TRY IT →
Repeat every entry word for word; omit all pictures.

INPUT MATERIAL →
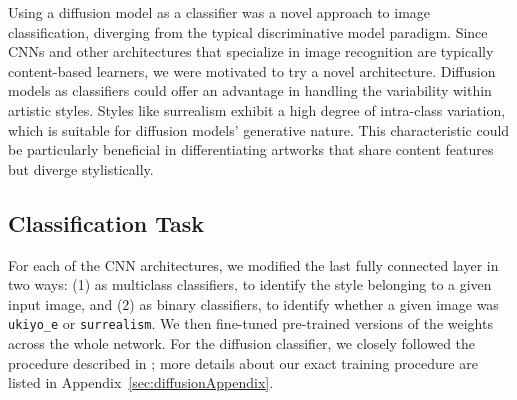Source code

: \documentclass[twocolumn]{article}
\begin{document}
Using a diffusion model as a classifier was a novel approach to image classification, diverging from the typical discriminative model paradigm. Since CNNs and other architectures that specialize in image recognition are typically content-based learners, we were motivated to try a novel architecture. Diffusion models as classifiers could offer an advantage in handling the variability within artistic styles. Styles like surrealism exhibit a high degree of intra-class variation, which is suitable for diffusion models' generative nature. This characteristic could be particularly beneficial in differentiating artworks that share content features but diverge stylistically.




\subsection{Classification Task}

For each of the CNN architectures, we modified the last fully connected layer in two ways: (1) as multiclass classifiers, to identify the style belonging to a given input image, and (2) as binary classifiers, to identify whether a given image was \verb|ukiyo_e| or \verb|surrealism|. We then fine-tuned pre-trained versions of the weights across the whole network. For the diffusion classifier, we closely followed the procedure described in \cite{liYourDiffusionModel}; more details about our exact training procedure are listed in Appendix~\ref{sec:diffusionAppendix}.
\end{document}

ANSWER FOR THE TASK →
Source code

: \documentclass[twocolumn]{article}
\begin{document}
Using a diffusion model as a classifier was a novel approach to image classification, diverging from the typical discriminative model paradigm. Since CNNs and other architectures that specialize in image recognition are typically content-based learners, we were motivated to try a novel architecture. Diffusion models as classifiers could offer an advantage in handling the variability within artistic styles. Styles like surrealism exhibit a high degree of intra-class variation, which is suitable for diffusion models' generative nature. This characteristic could be particularly beneficial in differentiating artworks that share content features but diverge stylistically.




\subsection{Classification Task}

For each of the CNN architectures, we modified the last fully connected layer in two ways: (1) as multiclass classifiers, to identify the style belonging to a given input image, and (2) as binary classifiers, to identify whether a given image was \verb|ukiyo_e| or \verb|surrealism|. We then fine-tuned pre-trained versions of the weights across the whole network. For the diffusion classifier, we closely followed the procedure described in \cite{liYourDiffusionModel}; more details about our exact training procedure are listed in Appendix~\ref{sec:diffusionAppendix}.
\end{document}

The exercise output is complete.